February 23, 2011, 4:32 PM —
Getting the best performance and coverage is a key part of choosing a wireless carrier. Yes, there are plenty of other important questions to consider. What phones, smartphones, tablets, USB modems, netbooks, or MiFi cards are available? What individual, family, and business plans are available? Is data use unlimited, pay-per-GB, or throttled after a cap has been reached? What are the international roaming charges?
Whether your phone or device will get coverage where you live, work, and frequently travel, however, is paramount. All the other decisions are secondary.
Up till now, all consumers have really had access to is the coverage maps that carriers provide. Most carriers do a decent job of including zip code and city/town locators that give relatively granular answers to whether or not a given location has coverage (as opposed to just showing a giant national or regional map on a brochure). They also typically illustrate where coverage is limited to voice and 2G data versus 3G or 4G.

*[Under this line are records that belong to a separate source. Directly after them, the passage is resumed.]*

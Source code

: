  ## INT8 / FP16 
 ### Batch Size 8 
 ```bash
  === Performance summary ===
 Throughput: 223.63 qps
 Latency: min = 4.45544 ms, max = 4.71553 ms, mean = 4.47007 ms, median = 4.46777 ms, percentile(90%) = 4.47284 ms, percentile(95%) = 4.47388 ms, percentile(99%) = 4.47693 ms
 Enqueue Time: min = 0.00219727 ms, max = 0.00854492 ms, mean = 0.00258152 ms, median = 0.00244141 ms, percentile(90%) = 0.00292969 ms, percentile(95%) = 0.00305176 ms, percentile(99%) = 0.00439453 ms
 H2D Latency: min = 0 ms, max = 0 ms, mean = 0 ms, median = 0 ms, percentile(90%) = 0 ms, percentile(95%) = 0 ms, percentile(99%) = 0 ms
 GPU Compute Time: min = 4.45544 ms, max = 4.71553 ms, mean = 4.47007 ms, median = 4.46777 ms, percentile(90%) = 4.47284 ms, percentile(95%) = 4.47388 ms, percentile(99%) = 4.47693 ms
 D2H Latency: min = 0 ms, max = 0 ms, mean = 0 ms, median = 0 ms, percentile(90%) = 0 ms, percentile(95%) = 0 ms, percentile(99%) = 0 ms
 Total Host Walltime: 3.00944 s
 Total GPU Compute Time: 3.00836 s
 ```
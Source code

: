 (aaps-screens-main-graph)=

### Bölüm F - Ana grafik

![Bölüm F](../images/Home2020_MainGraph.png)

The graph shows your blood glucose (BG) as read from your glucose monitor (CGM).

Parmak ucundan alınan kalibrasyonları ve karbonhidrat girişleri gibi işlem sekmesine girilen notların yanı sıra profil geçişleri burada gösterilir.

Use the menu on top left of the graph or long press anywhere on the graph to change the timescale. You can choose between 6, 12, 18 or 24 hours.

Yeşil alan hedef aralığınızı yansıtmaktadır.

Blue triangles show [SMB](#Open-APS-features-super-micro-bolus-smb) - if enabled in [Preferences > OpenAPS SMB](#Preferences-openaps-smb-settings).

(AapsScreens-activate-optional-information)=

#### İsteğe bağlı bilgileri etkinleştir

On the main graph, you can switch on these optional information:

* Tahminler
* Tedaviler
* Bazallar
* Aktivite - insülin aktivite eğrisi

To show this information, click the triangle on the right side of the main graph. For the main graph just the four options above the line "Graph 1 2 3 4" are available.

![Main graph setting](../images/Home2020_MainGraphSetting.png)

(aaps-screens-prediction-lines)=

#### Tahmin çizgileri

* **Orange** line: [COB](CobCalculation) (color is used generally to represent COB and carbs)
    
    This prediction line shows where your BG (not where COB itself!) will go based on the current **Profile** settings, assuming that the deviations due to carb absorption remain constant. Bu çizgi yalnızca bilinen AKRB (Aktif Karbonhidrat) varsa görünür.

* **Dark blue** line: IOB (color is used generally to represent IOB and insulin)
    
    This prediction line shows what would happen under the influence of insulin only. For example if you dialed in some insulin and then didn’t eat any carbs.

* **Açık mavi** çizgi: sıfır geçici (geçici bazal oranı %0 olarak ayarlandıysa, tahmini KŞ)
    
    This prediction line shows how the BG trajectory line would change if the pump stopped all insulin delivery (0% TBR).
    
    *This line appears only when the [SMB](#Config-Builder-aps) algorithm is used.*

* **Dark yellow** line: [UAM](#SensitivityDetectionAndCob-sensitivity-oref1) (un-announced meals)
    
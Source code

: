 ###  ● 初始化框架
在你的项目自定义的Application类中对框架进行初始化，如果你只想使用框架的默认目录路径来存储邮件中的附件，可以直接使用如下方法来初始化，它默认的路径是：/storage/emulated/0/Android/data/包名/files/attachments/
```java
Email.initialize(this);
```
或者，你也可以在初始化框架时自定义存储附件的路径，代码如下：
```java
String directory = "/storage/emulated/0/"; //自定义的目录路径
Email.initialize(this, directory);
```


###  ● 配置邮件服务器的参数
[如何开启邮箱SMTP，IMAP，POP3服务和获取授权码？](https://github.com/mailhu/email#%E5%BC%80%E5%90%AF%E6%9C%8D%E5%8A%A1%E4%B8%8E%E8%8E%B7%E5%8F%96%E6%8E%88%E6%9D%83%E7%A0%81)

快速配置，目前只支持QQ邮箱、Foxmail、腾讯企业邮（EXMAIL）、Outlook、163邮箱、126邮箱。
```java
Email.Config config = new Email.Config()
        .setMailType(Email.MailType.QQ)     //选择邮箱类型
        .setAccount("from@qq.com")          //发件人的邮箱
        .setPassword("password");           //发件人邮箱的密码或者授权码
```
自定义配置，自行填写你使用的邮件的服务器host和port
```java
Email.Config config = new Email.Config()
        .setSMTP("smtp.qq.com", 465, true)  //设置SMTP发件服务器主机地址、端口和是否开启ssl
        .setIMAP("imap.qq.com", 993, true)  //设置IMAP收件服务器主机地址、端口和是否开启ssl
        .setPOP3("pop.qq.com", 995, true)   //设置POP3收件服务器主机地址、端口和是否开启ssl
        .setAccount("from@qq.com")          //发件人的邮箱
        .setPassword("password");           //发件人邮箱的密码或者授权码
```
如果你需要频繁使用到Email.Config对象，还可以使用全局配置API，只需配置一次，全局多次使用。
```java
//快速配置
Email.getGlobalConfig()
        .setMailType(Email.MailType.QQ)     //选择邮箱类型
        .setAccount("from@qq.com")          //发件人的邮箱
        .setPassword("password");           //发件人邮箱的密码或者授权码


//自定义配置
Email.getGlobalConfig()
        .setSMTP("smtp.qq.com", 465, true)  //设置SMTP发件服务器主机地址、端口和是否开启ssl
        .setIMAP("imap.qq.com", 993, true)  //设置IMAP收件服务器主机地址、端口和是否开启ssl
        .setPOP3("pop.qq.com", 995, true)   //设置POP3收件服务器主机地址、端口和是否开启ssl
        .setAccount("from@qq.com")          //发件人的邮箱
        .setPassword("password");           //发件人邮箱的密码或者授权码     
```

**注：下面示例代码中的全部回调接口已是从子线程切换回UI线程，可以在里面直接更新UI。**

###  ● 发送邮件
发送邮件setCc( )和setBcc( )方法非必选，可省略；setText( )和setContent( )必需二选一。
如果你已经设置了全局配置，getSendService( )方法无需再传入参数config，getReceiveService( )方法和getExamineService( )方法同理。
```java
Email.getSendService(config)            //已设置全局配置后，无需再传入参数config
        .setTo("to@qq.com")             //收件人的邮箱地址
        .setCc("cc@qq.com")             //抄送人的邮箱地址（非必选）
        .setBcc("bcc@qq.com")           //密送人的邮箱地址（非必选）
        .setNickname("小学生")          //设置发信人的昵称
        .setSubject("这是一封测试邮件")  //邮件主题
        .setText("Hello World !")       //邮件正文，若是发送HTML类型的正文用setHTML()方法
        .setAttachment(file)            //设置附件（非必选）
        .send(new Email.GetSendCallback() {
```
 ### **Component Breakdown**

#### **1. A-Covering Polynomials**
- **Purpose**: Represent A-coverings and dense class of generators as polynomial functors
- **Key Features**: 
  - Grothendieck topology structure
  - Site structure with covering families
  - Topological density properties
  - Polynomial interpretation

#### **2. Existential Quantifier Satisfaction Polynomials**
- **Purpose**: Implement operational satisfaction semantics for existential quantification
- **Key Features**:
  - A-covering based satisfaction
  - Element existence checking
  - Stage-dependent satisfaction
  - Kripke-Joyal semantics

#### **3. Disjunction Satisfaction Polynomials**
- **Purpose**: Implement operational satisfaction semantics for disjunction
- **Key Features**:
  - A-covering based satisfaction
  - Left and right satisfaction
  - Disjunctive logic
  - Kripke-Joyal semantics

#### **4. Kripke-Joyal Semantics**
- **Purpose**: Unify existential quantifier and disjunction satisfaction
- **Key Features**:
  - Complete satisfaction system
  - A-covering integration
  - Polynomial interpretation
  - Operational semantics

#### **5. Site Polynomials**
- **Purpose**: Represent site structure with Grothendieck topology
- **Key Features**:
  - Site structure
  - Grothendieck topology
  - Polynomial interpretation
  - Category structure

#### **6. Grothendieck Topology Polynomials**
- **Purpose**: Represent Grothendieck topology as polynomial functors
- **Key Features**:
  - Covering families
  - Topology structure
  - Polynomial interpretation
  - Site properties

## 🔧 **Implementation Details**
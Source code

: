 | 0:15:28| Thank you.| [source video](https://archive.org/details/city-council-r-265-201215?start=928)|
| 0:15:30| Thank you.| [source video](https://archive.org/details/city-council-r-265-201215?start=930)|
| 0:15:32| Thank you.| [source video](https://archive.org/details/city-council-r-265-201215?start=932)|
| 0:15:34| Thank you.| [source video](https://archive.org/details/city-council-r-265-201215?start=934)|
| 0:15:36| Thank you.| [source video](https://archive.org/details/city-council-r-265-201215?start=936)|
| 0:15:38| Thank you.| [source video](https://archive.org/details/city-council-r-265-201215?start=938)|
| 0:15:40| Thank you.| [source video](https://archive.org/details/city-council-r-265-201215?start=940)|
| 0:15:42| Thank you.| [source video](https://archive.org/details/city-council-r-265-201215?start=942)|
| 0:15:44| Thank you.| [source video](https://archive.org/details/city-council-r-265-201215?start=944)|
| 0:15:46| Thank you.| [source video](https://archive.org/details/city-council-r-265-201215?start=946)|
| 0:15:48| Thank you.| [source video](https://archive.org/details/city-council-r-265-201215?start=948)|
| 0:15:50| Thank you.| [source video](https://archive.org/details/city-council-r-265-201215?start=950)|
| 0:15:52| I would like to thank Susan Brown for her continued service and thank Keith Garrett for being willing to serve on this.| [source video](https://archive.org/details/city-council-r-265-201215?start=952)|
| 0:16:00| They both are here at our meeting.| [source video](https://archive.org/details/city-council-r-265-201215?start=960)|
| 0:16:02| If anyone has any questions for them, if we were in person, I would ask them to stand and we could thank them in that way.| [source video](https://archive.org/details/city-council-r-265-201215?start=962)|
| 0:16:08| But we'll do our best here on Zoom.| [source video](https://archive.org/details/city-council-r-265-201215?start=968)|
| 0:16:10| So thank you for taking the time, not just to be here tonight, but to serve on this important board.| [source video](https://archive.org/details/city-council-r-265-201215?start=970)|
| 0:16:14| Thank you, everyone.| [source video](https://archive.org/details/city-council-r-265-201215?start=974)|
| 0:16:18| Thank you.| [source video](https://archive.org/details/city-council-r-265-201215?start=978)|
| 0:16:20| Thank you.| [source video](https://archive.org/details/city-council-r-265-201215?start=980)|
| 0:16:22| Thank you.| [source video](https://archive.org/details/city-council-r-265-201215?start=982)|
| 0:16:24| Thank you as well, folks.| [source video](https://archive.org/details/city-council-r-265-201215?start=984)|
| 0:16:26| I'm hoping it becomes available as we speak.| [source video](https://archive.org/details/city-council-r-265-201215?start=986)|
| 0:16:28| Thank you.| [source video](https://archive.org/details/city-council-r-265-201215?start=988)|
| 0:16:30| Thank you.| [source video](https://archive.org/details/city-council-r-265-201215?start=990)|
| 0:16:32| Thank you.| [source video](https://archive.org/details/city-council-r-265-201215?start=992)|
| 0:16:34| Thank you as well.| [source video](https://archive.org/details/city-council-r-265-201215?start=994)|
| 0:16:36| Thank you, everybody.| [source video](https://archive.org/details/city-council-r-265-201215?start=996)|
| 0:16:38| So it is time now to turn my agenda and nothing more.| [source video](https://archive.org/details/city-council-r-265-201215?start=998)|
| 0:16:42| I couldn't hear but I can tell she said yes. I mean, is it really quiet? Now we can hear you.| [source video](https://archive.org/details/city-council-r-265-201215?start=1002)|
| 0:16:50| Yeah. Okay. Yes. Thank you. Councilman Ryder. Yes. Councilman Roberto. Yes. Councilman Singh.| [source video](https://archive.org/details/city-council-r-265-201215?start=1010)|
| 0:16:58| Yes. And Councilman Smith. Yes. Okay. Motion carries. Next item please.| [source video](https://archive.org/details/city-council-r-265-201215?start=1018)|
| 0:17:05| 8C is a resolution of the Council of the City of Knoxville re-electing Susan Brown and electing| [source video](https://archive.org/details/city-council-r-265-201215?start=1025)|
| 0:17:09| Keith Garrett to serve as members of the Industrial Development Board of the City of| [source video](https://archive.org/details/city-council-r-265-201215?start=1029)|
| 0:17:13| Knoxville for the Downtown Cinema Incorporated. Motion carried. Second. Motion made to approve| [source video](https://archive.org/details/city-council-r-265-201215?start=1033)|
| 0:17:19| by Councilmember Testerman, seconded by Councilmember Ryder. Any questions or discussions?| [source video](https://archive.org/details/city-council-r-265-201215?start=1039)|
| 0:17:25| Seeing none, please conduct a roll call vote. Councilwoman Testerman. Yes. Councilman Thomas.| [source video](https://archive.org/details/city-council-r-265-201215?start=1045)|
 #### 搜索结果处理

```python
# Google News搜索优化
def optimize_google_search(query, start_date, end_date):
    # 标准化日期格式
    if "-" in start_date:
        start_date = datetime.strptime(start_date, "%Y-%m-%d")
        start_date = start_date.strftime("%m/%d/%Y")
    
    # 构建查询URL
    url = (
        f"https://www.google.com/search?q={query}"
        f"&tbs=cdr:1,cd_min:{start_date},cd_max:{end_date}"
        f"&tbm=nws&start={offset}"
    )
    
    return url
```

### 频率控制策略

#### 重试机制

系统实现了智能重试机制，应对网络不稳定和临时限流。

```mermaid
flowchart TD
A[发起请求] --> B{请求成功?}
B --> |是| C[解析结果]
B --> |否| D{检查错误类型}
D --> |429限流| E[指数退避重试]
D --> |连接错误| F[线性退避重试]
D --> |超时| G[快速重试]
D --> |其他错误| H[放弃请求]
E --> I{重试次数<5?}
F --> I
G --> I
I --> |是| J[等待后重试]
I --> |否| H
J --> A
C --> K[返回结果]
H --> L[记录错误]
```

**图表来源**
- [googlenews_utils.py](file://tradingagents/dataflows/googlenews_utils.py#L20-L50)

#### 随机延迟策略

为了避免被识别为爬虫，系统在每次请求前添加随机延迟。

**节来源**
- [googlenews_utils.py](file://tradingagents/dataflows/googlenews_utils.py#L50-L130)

What carriers don’t show is how well their data service performs in any given area where they have coverage. Sure, I can look at Verizon's site, for example, and see where 3G/EVDO coverage is and which metropolitan areas I can get 4G/LTE coverage (LTE is a great many miles from where I live in the Adirondack mountains of NY, by the way). What I can't see is how fast the 3G service around my house is likely to be. At best, I can ask my neighbors for their experience, provided they use the same carrier or even use a smartphone or other data-intensive device.
Thankfully, this state of affairs is no longer the case. In order for the FCC to tackle its mandate to create the National Broadband Plan, it had to get accurate information about the state of wired and wireless broadband access across the country. It needed to conduct a broadband census, if you will. Not only did the agency do that, it did it to a very granular level of detail. Then it put that information online for everyone to access. The result is the National Broadband Map.
The National Broadband Map has all manner of interesting statistics and information that you can view. For example, you can see which parts of the U.S. have access to varying types of high speed Internet and at what speeds each operates.
More importantly, you can enter and city/town, zip code, or address in the country and see what the average wired and wireless speed for broadband Internet access is at that location. The best part for consumers is that you can also see the average speeds for every wireless carrier's data service in that spot. That shows you not just if you have data coverage from a carrier, but how fast it is likely to be – and since you see every available carrier, it's a great comparison shopping tool.
Of course, since you can see wired Internet access options as well, it's equally great for choosing the fastest wired Internet connection. You may even find that there are wired providers you didn't even know about.
There are a couple of caveats, of course.
One is that the you see speed but not price. That means the average or potential speeds you see may be speeds you need to pay more to get (particularly for wired access, which is usually priced based on connection speed).
Another is that only the wireless carriers that own the towers and spectrum are listed. Any companies that rely on another carrier's network won't be listed. Virgin Mobile and Boost Mobile, for example, won't appear because they use Sprint's network (though the Sprint information will apply to them). You may need to do a little homework if you don't see certain carriers to discover who's network they use.
Whatever opinions you might have about the FCC or the National Broadband Plan and its mandate, you have to acknowledge that the agency and program has created an immensely valuable tool for every American consumer.